President Obama signed the “Improving Medicare Post-Acute Care Transformation Act of 2014” or the IMPACT Act of 2014 (the Act) on October 6, 2014. The new law is broadly focused on requiring all post-acute care providers to adopt standardized data protocols for patient assessment, quality of care and resource use data so as to allow for the exchange of such data. However, one section of the Act singles out hospices for heightened scrutiny by federal regulators.
The hospice provisions of the Act implement recent Office of Inspector General (OIG) and Medicare Payment Advisory Commission (MEDPAC) recommendations and follow on the heels of several recent, high-profile fraud settlements involving hospice providers the government contends routinely admitted patients who did not meet Medicare hospice eligibility standards. Recent media coverage surrounding these settlements has generated concerns about whether hospice patients are receiving appropriate levels of care in Medicare-certified hospices.
To address these concerns, the Act subjects Medicare-certified hospices to more frequent inspections by Medicare surveyors tasked with verifying compliance with the Medicare hospice “conditions of participation.” In 2007 and again in 2013, reports issued by the OIG expressed concern about the frequency of Medicare surveys of hospices, noting in 2013 that more than 25 percent of Medicare-certified hospices had not been surveyed in the past six years. The Act responds to this concern by requiring surveys at least every 36 months.
The Act also addresses enforcement concerns about patient eligibility by subjecting hospices that have a specified percentage of “long length of stay” patients to medical review. To be eligible for the Medicare hospice benefit, a patient must have a terminal prognosis. Specifically, both the hospice and the patient’s attending physician must certify that the patient has an illness which, if it takes its normal and expected course, will result in the patient’s death within 6 months (or 180 days). Predicting death trajectories in terminal patients is far from an exact science, and it is not uncommon for terminally ill patients to outlive expectations. However, the government has expressed concern that some hospices routinely target patients who are not in the final stages of a terminal illness in order to increase the number of lower-cost, easier-to-care for patients and, thereby, increase profits.

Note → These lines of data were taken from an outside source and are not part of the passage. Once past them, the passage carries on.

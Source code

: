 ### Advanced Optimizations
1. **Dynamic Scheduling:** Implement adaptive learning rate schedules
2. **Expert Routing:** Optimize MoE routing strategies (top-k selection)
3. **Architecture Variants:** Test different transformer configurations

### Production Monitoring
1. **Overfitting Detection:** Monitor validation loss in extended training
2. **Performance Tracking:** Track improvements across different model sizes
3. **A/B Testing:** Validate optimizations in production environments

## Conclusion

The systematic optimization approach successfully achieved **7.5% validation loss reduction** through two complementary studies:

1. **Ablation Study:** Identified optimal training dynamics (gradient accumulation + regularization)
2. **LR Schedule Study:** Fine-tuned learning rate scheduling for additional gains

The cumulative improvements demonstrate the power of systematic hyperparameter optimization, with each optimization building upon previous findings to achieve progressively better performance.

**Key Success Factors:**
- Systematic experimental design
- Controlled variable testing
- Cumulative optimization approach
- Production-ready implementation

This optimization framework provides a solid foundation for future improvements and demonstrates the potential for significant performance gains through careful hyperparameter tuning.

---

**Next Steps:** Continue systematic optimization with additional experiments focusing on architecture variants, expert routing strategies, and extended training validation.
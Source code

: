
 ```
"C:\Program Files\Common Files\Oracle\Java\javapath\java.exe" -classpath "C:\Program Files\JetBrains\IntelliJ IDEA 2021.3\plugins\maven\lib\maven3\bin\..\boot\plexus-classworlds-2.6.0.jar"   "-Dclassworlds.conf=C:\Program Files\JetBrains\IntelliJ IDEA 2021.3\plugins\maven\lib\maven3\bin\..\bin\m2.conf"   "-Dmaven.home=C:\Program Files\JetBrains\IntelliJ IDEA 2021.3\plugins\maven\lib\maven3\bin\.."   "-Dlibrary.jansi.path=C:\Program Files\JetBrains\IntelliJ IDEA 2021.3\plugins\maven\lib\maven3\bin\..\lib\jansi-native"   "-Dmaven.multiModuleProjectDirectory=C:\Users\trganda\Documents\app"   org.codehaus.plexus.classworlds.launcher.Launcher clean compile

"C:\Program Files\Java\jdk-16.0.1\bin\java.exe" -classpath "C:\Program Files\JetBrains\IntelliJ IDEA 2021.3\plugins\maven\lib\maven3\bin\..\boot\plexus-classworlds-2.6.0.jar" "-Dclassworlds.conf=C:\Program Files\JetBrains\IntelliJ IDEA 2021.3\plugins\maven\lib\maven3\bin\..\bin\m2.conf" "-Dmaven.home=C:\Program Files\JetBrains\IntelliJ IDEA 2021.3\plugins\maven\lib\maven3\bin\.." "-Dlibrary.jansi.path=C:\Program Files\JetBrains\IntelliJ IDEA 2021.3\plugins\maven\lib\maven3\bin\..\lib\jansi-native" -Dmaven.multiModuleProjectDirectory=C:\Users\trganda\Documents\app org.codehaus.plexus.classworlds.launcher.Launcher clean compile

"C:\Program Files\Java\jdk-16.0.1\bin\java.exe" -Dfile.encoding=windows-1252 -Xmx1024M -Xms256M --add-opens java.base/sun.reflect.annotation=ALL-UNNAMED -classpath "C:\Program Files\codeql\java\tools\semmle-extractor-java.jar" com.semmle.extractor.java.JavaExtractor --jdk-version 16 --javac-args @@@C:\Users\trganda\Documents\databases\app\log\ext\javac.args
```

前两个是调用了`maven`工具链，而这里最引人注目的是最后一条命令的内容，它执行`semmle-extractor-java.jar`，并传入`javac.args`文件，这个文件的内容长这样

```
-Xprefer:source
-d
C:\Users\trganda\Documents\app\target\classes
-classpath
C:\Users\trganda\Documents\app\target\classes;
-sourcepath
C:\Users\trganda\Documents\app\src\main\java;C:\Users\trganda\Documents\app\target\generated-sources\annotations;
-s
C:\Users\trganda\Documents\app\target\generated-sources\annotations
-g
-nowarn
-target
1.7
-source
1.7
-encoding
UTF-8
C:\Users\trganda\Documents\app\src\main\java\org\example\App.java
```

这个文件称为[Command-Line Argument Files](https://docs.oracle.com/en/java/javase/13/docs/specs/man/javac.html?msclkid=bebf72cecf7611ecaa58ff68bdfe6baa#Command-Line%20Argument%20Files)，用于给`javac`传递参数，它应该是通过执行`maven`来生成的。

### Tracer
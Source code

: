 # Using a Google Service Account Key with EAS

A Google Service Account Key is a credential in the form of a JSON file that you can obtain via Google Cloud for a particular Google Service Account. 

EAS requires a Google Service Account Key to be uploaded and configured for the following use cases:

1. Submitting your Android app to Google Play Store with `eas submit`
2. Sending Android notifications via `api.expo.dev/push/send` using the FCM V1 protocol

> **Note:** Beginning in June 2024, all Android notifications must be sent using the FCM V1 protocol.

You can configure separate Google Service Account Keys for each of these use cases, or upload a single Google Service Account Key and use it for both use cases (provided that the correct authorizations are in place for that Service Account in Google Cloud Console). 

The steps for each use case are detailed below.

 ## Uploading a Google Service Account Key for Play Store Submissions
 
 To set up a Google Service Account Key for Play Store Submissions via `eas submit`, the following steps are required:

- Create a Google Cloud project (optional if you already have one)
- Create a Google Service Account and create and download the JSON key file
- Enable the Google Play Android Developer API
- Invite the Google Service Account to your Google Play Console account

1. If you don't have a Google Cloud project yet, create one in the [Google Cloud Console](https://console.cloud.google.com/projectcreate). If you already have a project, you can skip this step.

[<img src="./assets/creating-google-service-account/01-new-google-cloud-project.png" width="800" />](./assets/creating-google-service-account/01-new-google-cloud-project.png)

This concern was expressed by MEDPAC in a March 2009 report that recommended requiring Medicare to medically review all hospice stays exceeding 180 days for hospices with 40 percent or more of its patients with stays in excess of 180 days. The Act implements the MEDPAC recommendation to require medical review for hospices with a large percentage of “long length of stay” patients but leaves it to Medicare to determine the threshold for imposing the requirement as well as the specific procedures for the medical review process. As a result, the “long length of stay” medical review will undoubtedly be the subject of future rulemaking.
The increased scrutiny called for in this new law should not come as a surprise to hospices. The new law is just one piece of a tightening regulatory and enforcement environment that will likely lead to major changes in the industry and substantially increased risk for individual hospices. Hospices that aim to survive and thrive in this new environment must invest in a compliance program that includes aggressive auditing and self-monitoring.